When Are Labels Appropriate (or are they?)

After finishing Mindstorms, I have a better sense of the kinds of learning that happen in LOGO and the concepts of which students make sense. I really like the idea of experiencing and exploring concepts  prior to learning the “official definitions” and terms used in a particular domain. It allows the learner to make sense of the material in a way that is meaningful to them, so that when labels are attached, those concepts have more meaning than they would if they were being memorized for an exam.

I am still curious, though, about how readily the knowledge learned in LOGO can transfer to a physics class. When do you start teaching the labels for the concepts the learners are exploring. It is a delicate issue because the learners need time to internalize the concepts before making them formal, but I feel like they should become formal at some point so that they are recognizable when learners run into them again in a different setting. Or should they? I’m not sure.

-Rebecca

Thoughts on Mindstorms (Through Chapter 3)

Papert presents educators with a challenge of grounding content in a relevant context and allowing them to explore that content freely. As they try new things, they run into bugs, fix them, and try new approaches, giving meaning to otherwise abstract concepts. I find myself thinking of Kapur  and Bielaczyc’s productive failure (2012). Failure is inevitable, but failure is not scary or bad, it is part of the process. And it is through failure and working through the bugs that learning occurs. 

I think that teaching students how to deal with failure is an important skill. I saw many students come up against a challenge or a minor failure and, not knowing how to proceed, tried to give up. It tool a lot of convincing to get them to work through the problem and revise their work so that they could learn from their mistakes and improve. LOGO and other programs that present failure as something natural and something to overcome teach learners an invaluable skill that they can carry throughout their lives. 

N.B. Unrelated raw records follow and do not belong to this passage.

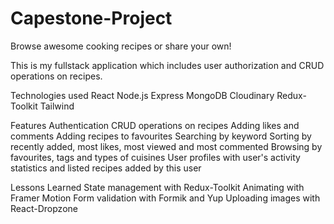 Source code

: # Capestone-Project

Browse awesome cooking recipes or share your own!

This is my fullstack application which includes user authorization and CRUD operations on recipes.

Technologies used
React
Node.js
Express
MongoDB
Cloudinary
Redux-Toolkit
Tailwind

Features
Authentication
CRUD operations on recipes
Adding likes and comments
Adding recipes to favourites
Searching by keyword
Sorting by recently added, most likes, most viewed and most commented
Browsing by favourites, tags and types of cuisines
User profiles with user's activity statistics and listed recipes added by this user


Lessons Learned
State management with Redux-Toolkit
Animating with Framer Motion
Form validation with Formik and Yup
Uploading images with React-Dropzone
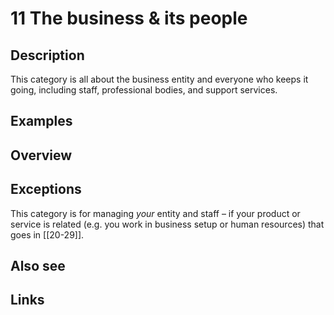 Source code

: # 11 The business & its people

## Description

This category is all about the business entity and everyone who keeps it going, including staff, professional bodies, and support services.

## Examples

## Overview

## Exceptions

This category is for managing _your_ entity and staff – if your product or service is related (e.g. you work in business setup or human resources) that goes in [[20-29]].

## Also see

## Links
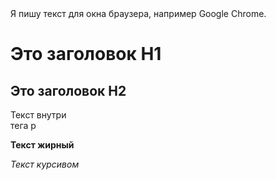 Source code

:<!DOCTYPE html>
<html>
  <head>
   <title>Привет бро</title>
   <meta charset="utf-8">
   <meta name="keywords" content="мой сайт,html, привет бро">
   <meta name=description" content="Этот сайт помагает людям создавать собственные сайты">
   <link rel="shortcut icon" href=""/>
</head>
  <body>
   Я пишу текст для окна браузера, например Google Chrome.
   <h1>Это заголовок H1</h1>
   <h2>Это заголовок H2</h2>
   <p>Текст внутри <br>тега р</p>
   <p><b>Текст жирный</b></p>
   <p><em>Текст курсивом</em></p>
   <img src="ава века.jpg" alt="">
 </body>
</html>
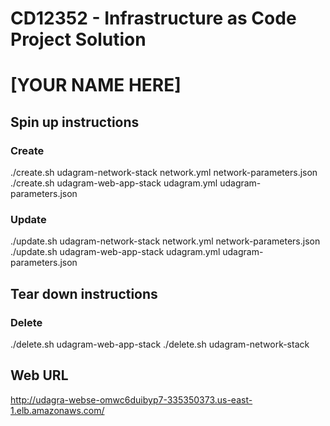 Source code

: # CD12352 - Infrastructure as Code Project Solution
# [YOUR NAME HERE]

## Spin up instructions

### Create
./create.sh udagram-network-stack network.yml network-parameters.json
./create.sh udagram-web-app-stack udagram.yml udagram-parameters.json

### Update
./update.sh udagram-network-stack network.yml network-parameters.json
./update.sh udagram-web-app-stack udagram.yml udagram-parameters.json

## Tear down instructions

### Delete
./delete.sh udagram-web-app-stack
./delete.sh udagram-network-stack

## Web URL
http://udagra-webse-omwc6duibyp7-335350373.us-east-1.elb.amazonaws.com/ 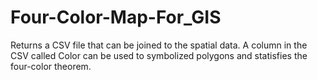 # Four-Color-Map-For_GIS
Returns a CSV file that can be joined to the spatial data.  A column in the CSV called Color can be used to symbolized polygons and statisfies the four-color theorem.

I’ve only read through chapter three, so perhaps this will be addressed later, but one criticism I have of LOGO so far is that, while it is great that students are learning these mathetic and mathematical skills in LOGO, it is not clear that they are “attuned to the constraints and affordances” (Greeno, 1997) of the system so they can transfer this knowledge to a new, dissimilar context. I understand that they are embodying the mathematical concepts, but I am not convinced that, given a problem outside of LOGO, students would be able to demonstrate their knowledge of geometry. Papert asserts that they are learning several important mathematical principles, but are they ever told that they are learning them? At some point it will be important to assign the real labels to these concepts if students are to successfully use this knowledge in other contexts including other math classes. Perhaps Papert will address this later in the book, but these are my thoughts for now.